* _TASK DETAILS_: Set down the first line below and each line after it, ending with the one that holds "MB | 1-5ff10961-42a4e19179d0ea3f280664e1 |". Pictures do not belong in the copy.

* _Rendered images with source text_:
• • • • •
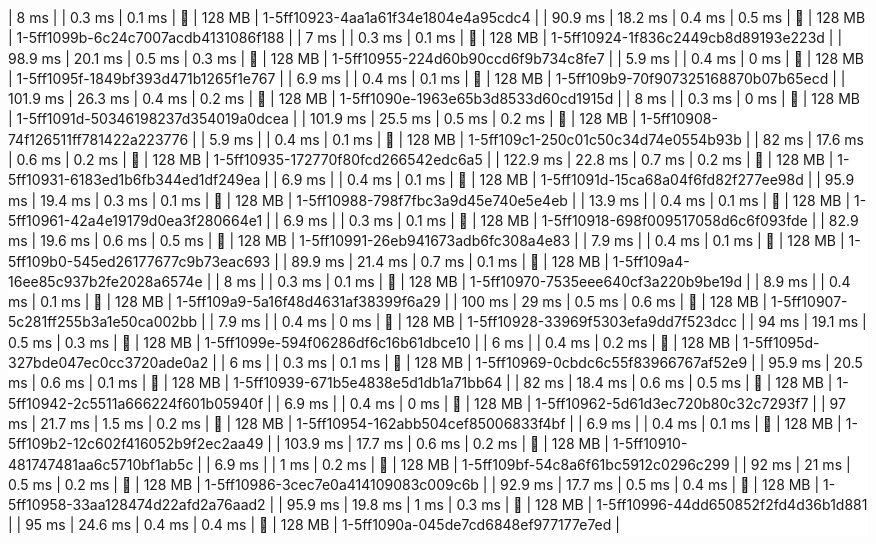 | 8 ms |  | 0.3 ms | 0.1 ms | 🥵 | 128 MB | 1-5ff10923-4aa1a61f34e1804e4a95cdc4 |
| 90.9 ms | 18.2 ms | 0.4 ms | 0.5 ms | 🥶 | 128 MB | 1-5ff1099b-6c24c7007acdb4131086f188 |
| 7 ms |  | 0.3 ms | 0.1 ms | 🥵 | 128 MB | 1-5ff10924-1f836c2449cb8d89193e223d |
| 98.9 ms | 20.1 ms | 0.5 ms | 0.3 ms | 🥶 | 128 MB | 1-5ff10955-224d60b90ccd6f9b734c8fe7 |
| 5.9 ms |  | 0.4 ms | 0 ms | 🥵 | 128 MB | 1-5ff1095f-1849bf393d471b1265f1e767 |
| 6.9 ms |  | 0.4 ms | 0.1 ms | 🥵 | 128 MB | 1-5ff109b9-70f907325168870b07b65ecd |
| 101.9 ms | 26.3 ms | 0.4 ms | 0.2 ms | 🥶 | 128 MB | 1-5ff1090e-1963e65b3d8533d60cd1915d |
| 8 ms |  | 0.3 ms | 0 ms | 🥵 | 128 MB | 1-5ff1091d-50346198237d354019a0dcea |
| 101.9 ms | 25.5 ms | 0.5 ms | 0.2 ms | 🥶 | 128 MB | 1-5ff10908-74f126511ff781422a223776 |
| 5.9 ms |  | 0.4 ms | 0.1 ms | 🥵 | 128 MB | 1-5ff109c1-250c01c50c34d74e0554b93b |
| 82 ms | 17.6 ms | 0.6 ms | 0.2 ms | 🥶 | 128 MB | 1-5ff10935-172770f80fcd266542edc6a5 |
| 122.9 ms | 22.8 ms | 0.7 ms | 0.2 ms | 🥶 | 128 MB | 1-5ff10931-6183ed1b6fb344ed1df249ea |
| 6.9 ms |  | 0.4 ms | 0.1 ms | 🥵 | 128 MB | 1-5ff1091d-15ca68a04f6fd82f277ee98d |
| 95.9 ms | 19.4 ms | 0.3 ms | 0.1 ms | 🥶 | 128 MB | 1-5ff10988-798f7fbc3a9d45e740e5e4eb |
| 13.9 ms |  | 0.4 ms | 0.1 ms | 🥵 | 128 MB | 1-5ff10961-42a4e19179d0ea3f280664e1 |
| 6.9 ms |  | 0.3 ms | 0.1 ms | 🥵 | 128 MB | 1-5ff10918-698f009517058d6c6f093fde |
| 82.9 ms | 19.6 ms | 0.6 ms | 0.5 ms | 🥶 | 128 MB | 1-5ff10991-26eb941673adb6fc308a4e83 |
| 7.9 ms |  | 0.4 ms | 0.1 ms | 🥵 | 128 MB | 1-5ff109b0-545ed26177677c9b73eac693 |
| 89.9 ms | 21.4 ms | 0.7 ms | 0.1 ms | 🥶 | 128 MB | 1-5ff109a4-16ee85c937b2fe2028a6574e |
| 8 ms |  | 0.3 ms | 0.1 ms | 🥵 | 128 MB | 1-5ff10970-7535eee640cf3a220b9be19d |
| 8.9 ms |  | 0.4 ms | 0.1 ms | 🥵 | 128 MB | 1-5ff109a9-5a16f48d4631af38399f6a29 |
| 100 ms | 29 ms | 0.5 ms | 0.6 ms | 🥶 | 128 MB | 1-5ff10907-5c281ff255b3a1e50ca002bb |
| 7.9 ms |  | 0.4 ms | 0 ms | 🥵 | 128 MB | 1-5ff10928-33969f5303efa9dd7f523dcc |
| 94 ms | 19.1 ms | 0.5 ms | 0.3 ms | 🥶 | 128 MB | 1-5ff1099e-594f06286df6c16b61dbce10 |
| 6 ms |  | 0.4 ms | 0.2 ms | 🥵 | 128 MB | 1-5ff1095d-327bde047ec0cc3720ade0a2 |
| 6 ms |  | 0.3 ms | 0.1 ms | 🥵 | 128 MB | 1-5ff10969-0cbdc6c55f83966767af52e9 |
| 95.9 ms | 20.5 ms | 0.6 ms | 0.1 ms | 🥶 | 128 MB | 1-5ff10939-671b5e4838e5d1db1a71bb64 |
| 82 ms | 18.4 ms | 0.6 ms | 0.5 ms | 🥶 | 128 MB | 1-5ff10942-2c5511a666224f601b05940f |
| 6.9 ms |  | 0.4 ms | 0 ms | 🥵 | 128 MB | 1-5ff10962-5d61d3ec720b80c32c7293f7 |
| 97 ms | 21.7 ms | 1.5 ms | 0.2 ms | 🥶 | 128 MB | 1-5ff10954-162abb504cef85006833f4bf |
| 6.9 ms |  | 0.4 ms | 0.1 ms | 🥵 | 128 MB | 1-5ff109b2-12c602f416052b9f2ec2aa49 |
| 103.9 ms | 17.7 ms | 0.6 ms | 0.2 ms | 🥶 | 128 MB | 1-5ff10910-481747481aa6c5710bf1ab5c |
| 6.9 ms |  | 1 ms | 0.2 ms | 🥵 | 128 MB | 1-5ff109bf-54c8a6f61bc5912c0296c299 |
| 92 ms | 21 ms | 0.5 ms | 0.2 ms | 🥶 | 128 MB | 1-5ff10986-3cec7e0a414109083c009c6b |
| 92.9 ms | 17.7 ms | 0.5 ms | 0.4 ms | 🥶 | 128 MB | 1-5ff10958-33aa128474d22afd2a76aad2 |
| 95.9 ms | 19.8 ms | 1 ms | 0.3 ms | 🥶 | 128 MB | 1-5ff10996-44dd650852f2fd4d36b1d881 |
| 95 ms | 24.6 ms | 0.4 ms | 0.4 ms | 🥶 | 128 MB | 1-5ff1090a-045de7cd6848ef977177e7ed |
• • • • •
* _RESULT BELOW_:
 | 8 ms |  | 0.3 ms | 0.1 ms | 🥵 | 128 MB | 1-5ff10923-4aa1a61f34e1804e4a95cdc4 |
| 90.9 ms | 18.2 ms | 0.4 ms | 0.5 ms | 🥶 | 128 MB | 1-5ff1099b-6c24c7007acdb4131086f188 |
| 7 ms |  | 0.3 ms | 0.1 ms | 🥵 | 128 MB | 1-5ff10924-1f836c2449cb8d89193e223d |
| 98.9 ms | 20.1 ms | 0.5 ms | 0.3 ms | 🥶 | 128 MB | 1-5ff10955-224d60b90ccd6f9b734c8fe7 |
| 5.9 ms |  | 0.4 ms | 0 ms | 🥵 | 128 MB | 1-5ff1095f-1849bf393d471b1265f1e767 |
| 6.9 ms |  | 0.4 ms | 0.1 ms | 🥵 | 128 MB | 1-5ff109b9-70f907325168870b07b65ecd |
| 101.9 ms | 26.3 ms | 0.4 ms | 0.2 ms | 🥶 | 128 MB | 1-5ff1090e-1963e65b3d8533d60cd1915d |
| 8 ms |  | 0.3 ms | 0 ms | 🥵 | 128 MB | 1-5ff1091d-50346198237d354019a0dcea |
| 101.9 ms | 25.5 ms | 0.5 ms | 0.2 ms | 🥶 | 128 MB | 1-5ff10908-74f126511ff781422a223776 |
| 5.9 ms |  | 0.4 ms | 0.1 ms | 🥵 | 128 MB | 1-5ff109c1-250c01c50c34d74e0554b93b |
| 82 ms | 17.6 ms | 0.6 ms | 0.2 ms | 🥶 | 128 MB | 1-5ff10935-172770f80fcd266542edc6a5 |
| 122.9 ms | 22.8 ms | 0.7 ms | 0.2 ms | 🥶 | 128 MB | 1-5ff10931-6183ed1b6fb344ed1df249ea |
| 6.9 ms |  | 0.4 ms | 0.1 ms | 🥵 | 128 MB | 1-5ff1091d-15ca68a04f6fd82f277ee98d |
| 95.9 ms | 19.4 ms | 0.3 ms | 0.1 ms | 🥶 | 128 MB | 1-5ff10988-798f7fbc3a9d45e740e5e4eb |
| 13.9 ms |  | 0.4 ms | 0.1 ms | 🥵 | 128 MB | 1-5ff10961-42a4e19179d0ea3f280664e1 |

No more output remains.